House Valuation on FASFA and CSS

I filled out the FASFA in the fall and just realized I haven’t completed the CSS. But in the interim I noticed an article that says you should not over-value your home. I FASFA I put just a little bit below the Zillow estimate - which is waaaay more than the tax assessor’s view of the value of my home. What should I use to estimate the value of our home? And if the CSS value is different from the FASFA which was already turned in - is that a problem?

@patertrium

Your value of your primary residence does NOT NOT NOT go on your FAFSA…at all. Where did you put that? The fafsa directions are very clear…real estate does NOT include the home in which you reside. Is that what you are talking about?

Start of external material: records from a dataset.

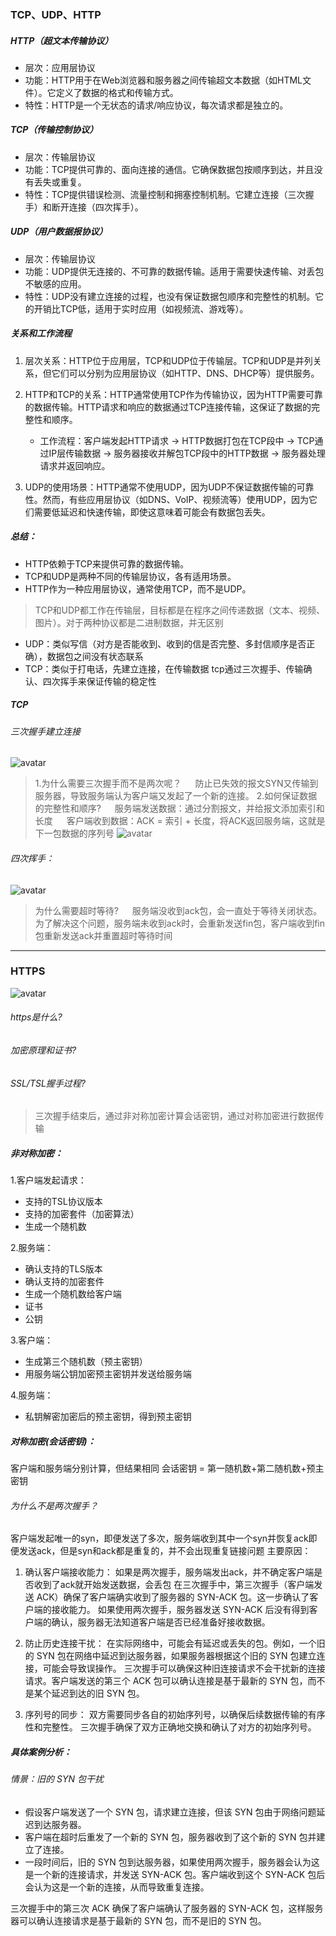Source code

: 
### TCP、UDP、HTTP

##### HTTP（超文本传输协议）
+ 层次：应用层协议
+ 功能：HTTP用于在Web浏览器和服务器之间传输超文本数据（如HTML文件）。它定义了数据的格式和传输方式。
+ 特性：HTTP是一个无状态的请求/响应协议，每次请求都是独立的。

##### TCP（传输控制协议）
+ 层次：传输层协议
+ 功能：TCP提供可靠的、面向连接的通信。它确保数据包按顺序到达，并且没有丢失或重复。
+ 特性：TCP提供错误检测、流量控制和拥塞控制机制。它建立连接（三次握手）和断开连接（四次挥手）。

##### UDP（用户数据报协议）
+ 层次：传输层协议
+ 功能：UDP提供无连接的、不可靠的数据传输。适用于需要快速传输、对丢包不敏感的应用。
+ 特性：UDP没有建立连接的过程，也没有保证数据包顺序和完整性的机制。它的开销比TCP低，适用于实时应用（如视频流、游戏等）。
#####  关系和工作流程
1. 层次关系：HTTP位于应用层，TCP和UDP位于传输层。TCP和UDP是并列关系，但它们可以分别为应用层协议（如HTTP、DNS、DHCP等）提供服务。

2. HTTP和TCP的关系：HTTP通常使用TCP作为传输协议，因为HTTP需要可靠的数据传输。HTTP请求和响应的数据通过TCP连接传输，这保证了数据的完整性和顺序。
    + 工作流程：客户端发起HTTP请求 -> HTTP数据打包在TCP段中 -> TCP通过IP层传输数据 -> 服务器接收并解包TCP段中的HTTP数据 -> 服务器处理请求并返回响应。
3. UDP的使用场景：HTTP通常不使用UDP，因为UDP不保证数据传输的可靠性。然而，有些应用层协议（如DNS、VoIP、视频流等）使用UDP，因为它们需要低延迟和快速传输，即使这意味着可能会有数据包丢失。

##### 总结：

+ HTTP依赖于TCP来提供可靠的数据传输。
+ TCP和UDP是两种不同的传输层协议，各有适用场景。
+ HTTP作为一种应用层协议，通常使用TCP，而不是UDP。
>TCP和UDP都工作在传输层，目标都是在程序之间传递数据（文本、视频、图片）。对于两种协议都是二进制数据，并无区别

+ UDP：类似写信（对方是否能收到、收到的信是否完整、多封信顺序是否正确），数据包之间没有状态联系
+ TCP：类似于打电话，先建立连接，在传输数据
tcp通过三次握手、传输确认、四次挥手来保证传输的稳定性


##### TCP
###### 三次握手建立连接
![avatar](./threeHand.png)

>1.为什么需要三次握手而不是两次呢？
&emsp; 防止已失效的报文SYN又传输到服务器，导致服务端认为客户端又发起了一个新的连接。
2.如何保证数据的完整性和顺序?
&emsp; 服务端发送数据：通过分割报文，并给报文添加索引和长度
&emsp; 客户端收到数据：ACK = 索引 + 长度，将ACK返回服务端，这就是下一包数据的序列号
![avatar](./ACK.png)


###### 四次挥手：
![avatar](./fourHand.png)

>为什么需要超时等待?
&emsp; 服务端没收到ack包，会一直处于等待关闭状态。为了解决这个问题，服务端未收到ack时，会重新发送fin包，客户端收到fin包重新发送ack并重置超时等待时间

---

### HTTPS
![avatar](./https.png)

###### https是什么?
###### 加密原理和证书?
###### SSL/TSL握手过程?

<!-- 首先还是http一样的三次握手，建立tcp连接：
三次握手成功以后，
客户端想服务器发起一个请求，告诉服务端支持的TLS版本和支持的加密套件（也就是不同的加密算法），并生成一个随机数给服务端

服务器响应：在响应报文中告诉客户端自身支持的TLS版本和加密套件，并且也生成一个随机数给客户端

服务器再发一个响应把自己的证书给客户端，以便于客户端在整数的信任列表确认当前服务器是否可信，
把公钥发送给客户端
发请求告诉客户端我的响应结束了


客户端生成第三个随机数（预主密钥），用服务端的公钥加密预主密钥并发送给服务端

客户端：tsl协商结束

服务端：tsl协商结束 -->

> 三次握手结束后，通过非对称加密计算会话密钥，通过对称加密进行数据传输
##### 非对称加密：
1.客户端发起请求：
  + 支持的TSL协议版本
  + 支持的加密套件（加密算法）
  + 生成一个随机数

2.服务端：
 + 确认支持的TLS版本
 + 确认支持的加密套件
 + 生成一个随机数给客户端
 + 证书
 + 公钥

3.客户端：
 + 生成第三个随机数（预主密钥）
 + 用服务端公钥加密预主密钥并发送给服务端

4.服务端：
 + 私钥解密加密后的预主密钥，得到预主密钥
##### 对称加密(会话密钥)：
客户端和服务端分别计算，但结果相同
会话密钥 = 第一随机数+第二随机数+预主密钥


###### 为什么不是两次握手？
客户端发起唯一的syn，即便发送了多次，服务端收到其中一个syn并恢复ack即便发送ack，但是syn和ack都是重复的，并不会出现重复链接问题
主要原因：
1. 确认客户端接收能力：
如果是两次握手，服务端发出ack，并不确定客户端是否收到了ack就开始发送数据，会丢包
在三次握手中，第三次握手（客户端发送 ACK）确保了客户端确实收到了服务器的 SYN-ACK 包。这一步确认了客户端的接收能力。
如果使用两次握手，服务器发送 SYN-ACK 后没有得到客户端的确认，服务器无法知道客户端是否已经准备好接收数据。

2. 防止历史连接干扰：
在实际网络中，可能会有延迟或丢失的包。例如，一个旧的 SYN 包在网络中延迟到达服务器，如果服务器根据这个旧的 SYN 包建立连接，可能会导致误操作。
三次握手可以确保这种旧连接请求不会干扰新的连接请求。客户端发送的第三个 ACK 包可以确认连接是基于最新的 SYN 包，而不是某个延迟到达的旧 SYN 包。

3. 序列号的同步：
双方需要同步各自的初始序列号，以确保后续数据传输的有序性和完整性。
三次握手确保了双方正确地交换和确认了对方的初始序列号。

##### 具体案例分析：
###### 情景：旧的 SYN 包干扰
+ 假设客户端发送了一个 SYN 包，请求建立连接，但该 SYN 包由于网络问题延迟到达服务器。
+ 客户端在超时后重发了一个新的 SYN 包，服务器收到了这个新的 SYN 包并建立了连接。
+ 一段时间后，旧的 SYN 包到达服务器，如果使用两次握手，服务器会认为这是一个新的连接请求，并发送 SYN-ACK 包。客户端收到这个 SYN-ACK 包后会认为这是一个新的连接，从而导致重复连接。

三次握手中的第三次 ACK 确保了客户端确认了服务器的 SYN-ACK 包，这样服务器可以确认连接请求是基于最新的 SYN 包，而不是旧的 SYN 包。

I assumed I has been asked the home value in fasfa. That’s actually good news. Just misremembering. If that’s the case - how best to value the home in CSS?

At least where we live, the assessed value of your home is multiplied by the Common Level Ratio (issued by the County and which changes every year) to approximate the value of your home. That might be why your assessment seems so low compared to estimated sales price.

Zillow seems to be what most people use.

As OP’s correction attests, only the CSS asks for home valuation. I went to several sites (Zillow included) and picked the lowest one. I suppose you could use the value used to calculate property taxes, but it’s always way lower than market value (thank goodness) and not really an honest picture of what your house is worth on the market.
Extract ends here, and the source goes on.